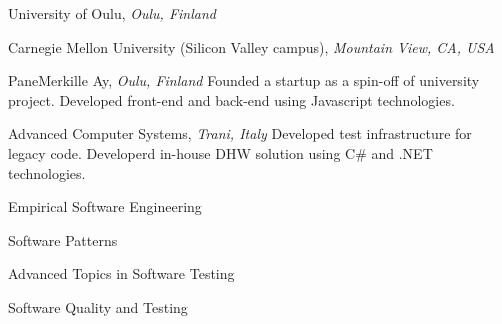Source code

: \documentclass[9pt]{article}
\begin{document}
\noindent University of Oulu, \emph{Oulu, Finland} \vspace{0.01in} 
\newline{}
\bigskip

\noindent Carnegie Mellon University (Silicon Valley campus), \emph{Mountain View, CA, USA} \vspace{0.01in}  
\newline{}
\bigskip

\noindent PaneMerkille Ay, \emph{Oulu, Finland} \vspace{0.01in} 
\newline{}
\newline\noindent Founded a startup as a spin-off of university project.
\newline\noindent Developed front-end and back-end using Javascript technologies.
\bigskip

\noindent Advanced Computer Systems, \emph{Trani, Italy} \vspace{0.01in} 
\newline{}
\newline\noindent Developed test infrastructure for legacy code.
\newline\noindent Developerd in-house DHW solution using C\# and .NET technologies.
\bigskip

\medskip
{}

  
\newline\noindent Empirical Software Engineering 
\bigskip

  
\newline\noindent Software Patterns 
\bigskip

 
\newline\noindent Advanced Topics in Software Testing 
\bigskip

 
\newline\noindent Software Quality and Testing 
\bigskip
\end{document}
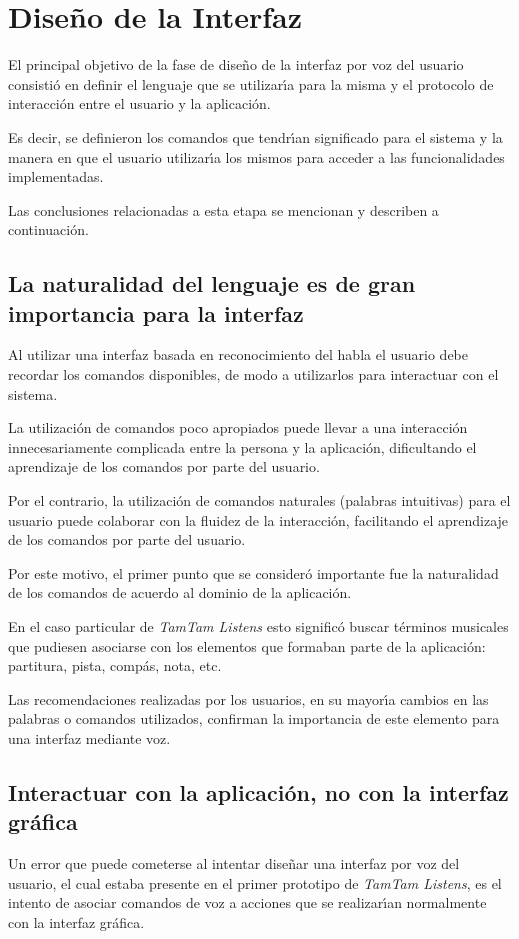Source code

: \section{Dise\~no de la Interfaz}
\label{sec:disenho-interfaz}

El principal objetivo de la fase de dise\~no de la interfaz por voz del usuario consisti\'o
en definir el lenguaje que se utilizar{\'\i}a para la misma y el protocolo de interacci\'on entre
el usuario y la aplicaci\'on.

Es decir, se definieron los comandos que tendr{\'\i}an significado para el sistema y la manera
en que el usuario utilizar{\'\i}a los mismos para acceder a las funcionalidades implementadas.

Las conclusiones relacionadas a esta etapa se mencionan y describen a continuaci\'on.

\subsection{La naturalidad del lenguaje es de gran importancia para la interfaz}
Al utilizar una interfaz basada en reconocimiento del habla el usuario debe recordar los
comandos disponibles, de modo a utilizarlos para interactuar con el sistema.

La utilizaci\'on de comandos poco apropiados puede llevar a una interacci\'on innecesariamente
complicada entre la persona y la aplicaci\'on, dificultando el aprendizaje
de los comandos por parte del usuario.

Por el contrario, la utilizaci\'on de comandos naturales (palabras intuitivas) para el usuario puede colaborar
con la fluidez de la interacci\'on, facilitando el aprendizaje de los comandos por parte del usuario. 

Por este motivo, el primer punto que se consider\'o importante fue la naturalidad de los comandos
de acuerdo al dominio de la aplicaci\'on.

En el caso particular de \emph{TamTam Listens} esto signific\'o buscar t\'erminos musicales
que pudiesen asociarse con los elementos que formaban parte de la aplicaci\'on: partitura,
pista, comp\'as, nota, etc.

Las recomendaciones realizadas por los usuarios, en su mayor{\'\i}a cambios en las palabras o comandos utilizados,
confirman la importancia de este elemento para una interfaz mediante voz.   


\subsection{Interactuar con la aplicaci\'on, no con la interfaz gr\'afica}
Un error que puede cometerse al intentar dise\~nar una interfaz por voz del usuario,
el cual estaba presente en el primer prototipo de \emph{TamTam Listens}, es el intento
de asociar comandos de voz a acciones que se realizar{\'\i}an normalmente con la interfaz
gr\'afica.

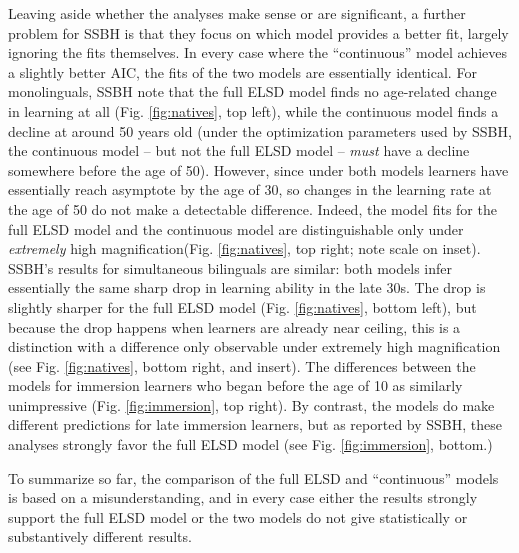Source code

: \documentclass[
  english,
  doc,floatsintext]{apa6}
\begin{document}
Leaving aside whether the analyses make sense or are significant, a further problem for SSBH is that they focus on which model provides a better fit, largely ignoring the fits themselves. In every case where the ``continuous'' model achieves a slightly better AIC, the fits of the two models are essentially identical. For monolinguals, SSBH note that the full ELSD model finds no age-related change in learning at all (Fig. \ref{fig:natives}, top left), while the continuous model finds a decline at around 50 years old (under the optimization parameters used by SSBH, the continuous model -- but not the full ELSD model -- \emph{must} have a decline somewhere before the age of 50). However, since under both models learners have essentially reach asymptote by the age of 30, so changes in the learning rate at the age of 50 do not make a detectable difference. Indeed, the model fits for the full ELSD model and the continuous model are distinguishable only under \emph{extremely} high magnification(Fig. \ref{fig:natives}, top right; note scale on inset). SSBH's results for simultaneous bilinguals are similar: both models infer essentially the same sharp drop in learning ability in the late 30s. The drop is slightly sharper for the full ELSD model (Fig. \ref{fig:natives}, bottom left), but because the drop happens when learners are already near ceiling, this is a distinction with a difference only observable under extremely high magnification (see Fig. \ref{fig:natives}, bottom right, and insert). The differences between the models for immersion learners who began before the age of 10 as similarly unimpressive (Fig. \ref{fig:immersion}, top right). By contrast, the models do make different predictions for late immersion learners, but as reported by SSBH, these analyses strongly favor the full ELSD model (see Fig. \ref{fig:immersion}, bottom.)

To summarize so far, the comparison of the full ELSD and ``continuous'' models is based on a misunderstanding, and in every case either the results strongly support the full ELSD model or the two models do not give statistically or substantively different results.
\end{document}
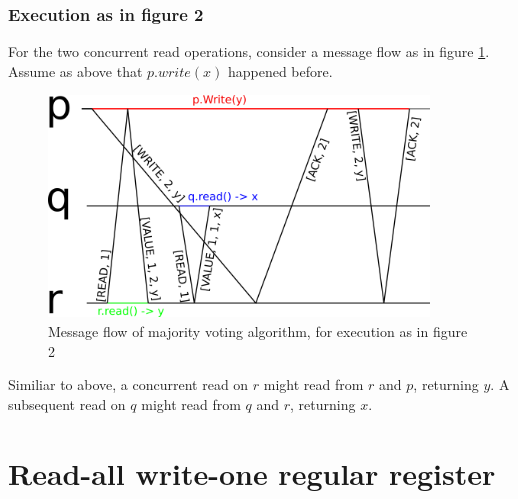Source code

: \documentclass[a4paper]{scrreprt}
\begin{document}
\subsubsection{Execution as in figure 2}

For the two concurrent read operations, consider a message flow as in figure
\ref{fig:majority_voting_2}. Assume as above that $p.write(x)$ happened before.

\begin{figure}[h]
    \centering
    \includegraphics[width=0.9\textwidth]{res/5_1_b_2.png}
    \caption{Message flow of majority voting algorithm, for execution as in figure 2}
    \label{fig:majority_voting_2}
\end{figure}

Similiar to above, a concurrent read on $r$ might read from $r$ and $p$,
returning $y$. A subsequent read on $q$ might read from $q$ and $r$, returning
$x$.

\section{Read-all write-one regular register}
\end{document}
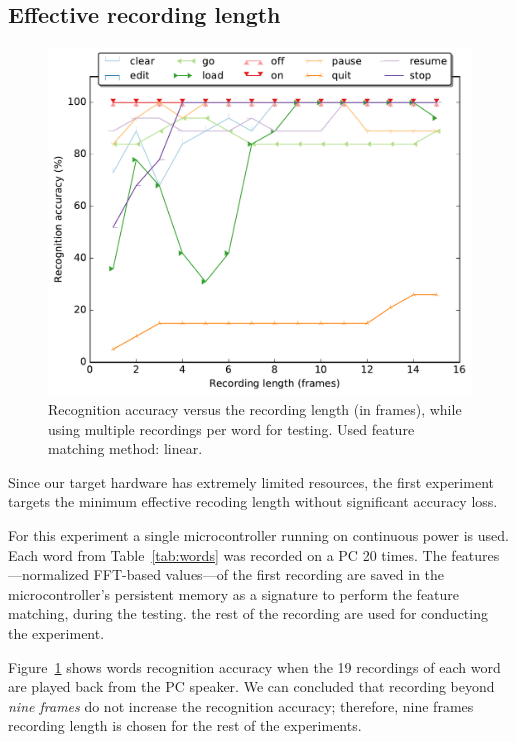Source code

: \subsection{Effective recording length}
\label{subsec:rec_length}
%
\begin{figure}
	\centering
	\includegraphics[width=\linewidth]{"figures/linear_multi"}
	\caption{Recognition accuracy versus the recording length (in frames), while using multiple recordings per word for testing. Used feature matching method: linear.}
	\label{fig:multi}
\end{figure}
%
Since our target hardware has extremely limited resources, the first experiment targets the minimum effective recoding length without significant accuracy loss. 

For this experiment a single microcontroller running on continuous power is used. Each word from Table~\ref{tab:words} was recorded on a PC 20 times. The features---normalized FFT-based values---of the first recording are saved in the microcontroller's persistent memory as a signature to perform the feature matching, during the testing. the rest of the recording are used for conducting the experiment.   

Figure~\ref{fig:multi} shows words recognition accuracy when the 19 recordings of each word are played back from the PC speaker. We can concluded that recording beyond \textit{nine frames} do not increase the recognition accuracy; therefore, nine frames recording length is chosen for the rest of the experiments. 

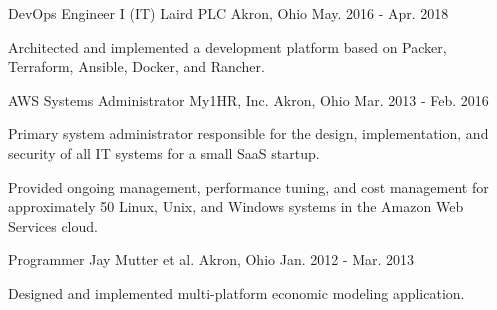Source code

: \begin{cventries}
  \cventry
    {DevOps Engineer I (IT)} %
    {Laird PLC} %
    {Akron, Ohio} %
    {May. 2016 - Apr. 2018} %
    {
      \begin{cvitems} %
        \item {Architected and implemented a development platform based on Packer, Terraform, Ansible, Docker, and Rancher.}
      \end{cvitems}
    }

  \cventry
    {AWS Systems Administrator} %
    {My1HR, Inc.} %
    {Akron, Ohio} %
    {Mar. 2013 - Feb. 2016} %
    {
      \begin{cvitems} %
        \item {Primary system administrator responsible for the design, implementation, and security of all IT systems for a small SaaS startup.}
        \item {Provided ongoing management, performance tuning, and cost management for approximately 50 Linux, Unix, and Windows systems in the Amazon Web Services cloud.}
      \end{cvitems}
    }

  \cventry
    {Programmer} %
    {Jay Mutter et al.} %
    {Akron, Ohio} %
    {Jan. 2012 - Mar. 2013} %
    {
      \begin{cvitems} %
        \item {Designed and implemented multi-platform economic modeling application.}
      \end{cvitems}
    }

\end{cventries}
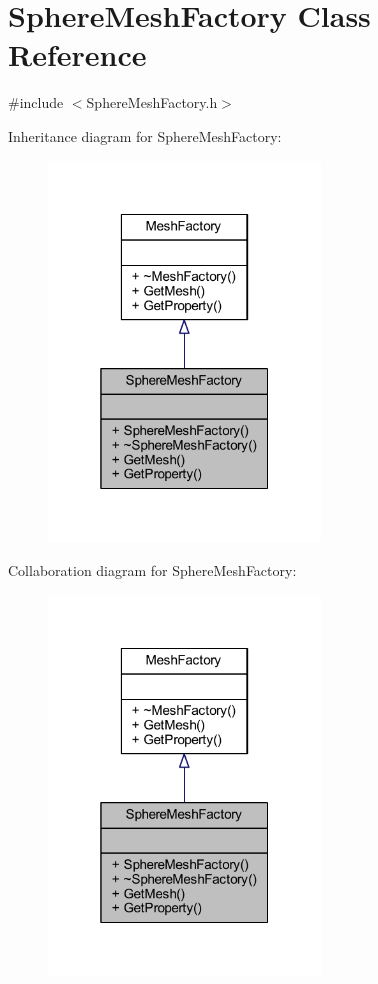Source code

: \hypertarget{class_sphere_mesh_factory}{}\section{Sphere\+Mesh\+Factory Class Reference}
\label{class_sphere_mesh_factory}


{\ttfamily \#include $<$Sphere\+Mesh\+Factory.\+h$>$}



Inheritance diagram for Sphere\+Mesh\+Factory\+:
\nopagebreak
\begin{figure}[H]
\begin{center}
\leavevmode
\includegraphics[width=205pt]{class_sphere_mesh_factory__inherit__graph}
\end{center}
\end{figure}


Collaboration diagram for Sphere\+Mesh\+Factory\+:
\nopagebreak
\begin{figure}[H]
\begin{center}
\leavevmode
\includegraphics[width=205pt]{class_sphere_mesh_factory__coll__graph}
\end{center}
\end{figure}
○ ○ ○
Pictures are to be left out while the lines from the beginning of the records through the line with "for legacy code." are copied word for word.

# Response to this exercise
Source code

: \documentclass[9pt]{article}
\begin{document}
\noindent University of Oulu, \emph{Oulu, Finland} \vspace{0.01in} 
\newline{}
\bigskip

\noindent Carnegie Mellon University (Silicon Valley campus), \emph{Mountain View, CA, USA} \vspace{0.01in}  
\newline{}
\bigskip

\noindent PaneMerkille Ay, \emph{Oulu, Finland} \vspace{0.01in} 
\newline{}
\newline\noindent Founded a startup as a spin-off of university project.
\newline\noindent Developed front-end and back-end using Javascript technologies.
\bigskip

\noindent Advanced Computer Systems, \emph{Trani, Italy} \vspace{0.01in} 
\newline{}
\newline\noindent Developed test infrastructure for legacy code.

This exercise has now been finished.